W szerszych badaniach około 59% badanych wykluczyło taką możliwość po śmierci, a 40% uważało proces takiego cyfrowego klonowania za nie do zaakceptowania nawet wtedy, gdy zmarły przed śmiercią wyraził zgodę na cyfrowe klonowanie.
I być może w niedługim czasie będziemy w swoich testamentach umieszczać zapis dotyczący tego czy życzymy sobie czy też nie by nas po śmierci sklonowano cyfrowo.
A co Wy o tym cyfrowym klonowaniu myślicie?
Miłego nowego tygodnia Wszystkim!!!!!
I trochę "staroci" muzycznych bo bardzo lubię głos Engelberta. Bo on śpiewa a nie wydziera się ostatkiem sił.
sprawdza się kolejna wizja Mistrza Stanisława Lema...
OdpowiedzUsuńp.jzns :)
No właśnie! Ale jakoś mnie to nie cieszy!
Usuńanabell
Zadnego klonowania! Spalic, pochowac anonimowo i mozna zapomniec, ze istnialam. Bo po co komu pamiec?

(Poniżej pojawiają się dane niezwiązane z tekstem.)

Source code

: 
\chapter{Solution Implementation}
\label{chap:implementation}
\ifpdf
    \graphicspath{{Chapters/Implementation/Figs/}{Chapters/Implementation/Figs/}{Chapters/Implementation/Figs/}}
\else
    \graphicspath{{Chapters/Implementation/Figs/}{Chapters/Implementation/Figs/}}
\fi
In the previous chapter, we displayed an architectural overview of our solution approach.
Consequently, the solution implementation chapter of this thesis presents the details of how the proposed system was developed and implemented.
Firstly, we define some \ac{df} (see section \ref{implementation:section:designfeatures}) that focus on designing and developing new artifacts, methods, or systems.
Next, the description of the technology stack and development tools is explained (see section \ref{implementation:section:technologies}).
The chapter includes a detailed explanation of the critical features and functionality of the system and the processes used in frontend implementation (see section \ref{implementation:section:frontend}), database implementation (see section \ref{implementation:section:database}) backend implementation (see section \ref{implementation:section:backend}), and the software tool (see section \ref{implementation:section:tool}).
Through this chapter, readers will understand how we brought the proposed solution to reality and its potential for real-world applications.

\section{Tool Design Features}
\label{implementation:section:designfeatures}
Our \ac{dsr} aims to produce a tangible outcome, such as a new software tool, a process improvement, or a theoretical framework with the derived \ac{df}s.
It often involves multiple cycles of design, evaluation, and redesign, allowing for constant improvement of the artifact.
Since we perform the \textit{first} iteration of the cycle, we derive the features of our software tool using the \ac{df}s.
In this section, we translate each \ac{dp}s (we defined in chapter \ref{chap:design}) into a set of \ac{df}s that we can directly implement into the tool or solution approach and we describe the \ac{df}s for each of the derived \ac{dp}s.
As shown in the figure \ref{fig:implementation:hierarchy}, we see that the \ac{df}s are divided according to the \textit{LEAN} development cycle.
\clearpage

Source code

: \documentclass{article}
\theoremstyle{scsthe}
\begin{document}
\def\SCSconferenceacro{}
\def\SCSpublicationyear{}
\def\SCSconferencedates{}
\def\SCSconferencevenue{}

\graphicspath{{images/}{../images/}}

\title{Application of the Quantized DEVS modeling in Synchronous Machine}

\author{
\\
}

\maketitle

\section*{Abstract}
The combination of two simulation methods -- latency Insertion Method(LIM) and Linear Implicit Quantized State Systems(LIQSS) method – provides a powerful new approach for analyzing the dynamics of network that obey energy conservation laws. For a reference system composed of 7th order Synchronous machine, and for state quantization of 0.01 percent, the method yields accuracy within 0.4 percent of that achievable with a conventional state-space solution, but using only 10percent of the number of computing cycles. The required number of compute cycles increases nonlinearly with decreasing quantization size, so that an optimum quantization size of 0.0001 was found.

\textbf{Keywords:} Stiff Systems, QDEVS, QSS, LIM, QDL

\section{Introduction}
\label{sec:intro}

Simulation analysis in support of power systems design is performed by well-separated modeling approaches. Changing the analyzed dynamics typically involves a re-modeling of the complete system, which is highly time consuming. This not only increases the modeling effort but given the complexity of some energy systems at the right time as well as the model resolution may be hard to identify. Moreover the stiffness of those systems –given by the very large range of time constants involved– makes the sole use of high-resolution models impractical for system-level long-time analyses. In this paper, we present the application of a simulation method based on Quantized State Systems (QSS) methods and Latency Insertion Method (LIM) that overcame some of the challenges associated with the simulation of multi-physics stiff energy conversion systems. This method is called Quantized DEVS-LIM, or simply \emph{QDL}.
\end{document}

OdpowiedzUsuńChcialabym, zeby umieranie bylo latwiejsze.
Marzy mi się takie odejście jak mego męża- nocą, w czasie snu. No ale to pewnie trzeba sobie na taką śmierć zasłużyć a ja dość wredna jestem i mam małe szanse.
Usuńanabell
Mam tak samo jak Pantera, z tym, że moje prochy mogłyby być rozsypane w wybranym miejscu. A z ludzką pamięcią o członkach rodziny, jest różnie, tak za życia jak po ich śmierci.
OdpowiedzUsuńA testamentu jeszcze jakoś nie napisałam.
Engelberta też lubię, w ogóle lubię stare muzyczne klimaty, lepiej się w nich czuję.
Pozdrawiam serdecznie Droga Anabell...
Warto napisać, by potem ci co nas przeżyją mogli bez problemu stać się prawnymi właścicielami - np. domu, mieszkania, działki, samochodu itp. Testament spisaliśmy niezależnie od tego czy wyjedziemy, czy też nie z Polski. Ostatnio moja przyjaciółka przeżywała istne cyrki po śmierci męża, by ona i jej córki mogły zostać prawnymi właścicielkami warszawskiego mieszkania - niestety gdy nie ma testamentu trzeba zakładać sprawę sądową.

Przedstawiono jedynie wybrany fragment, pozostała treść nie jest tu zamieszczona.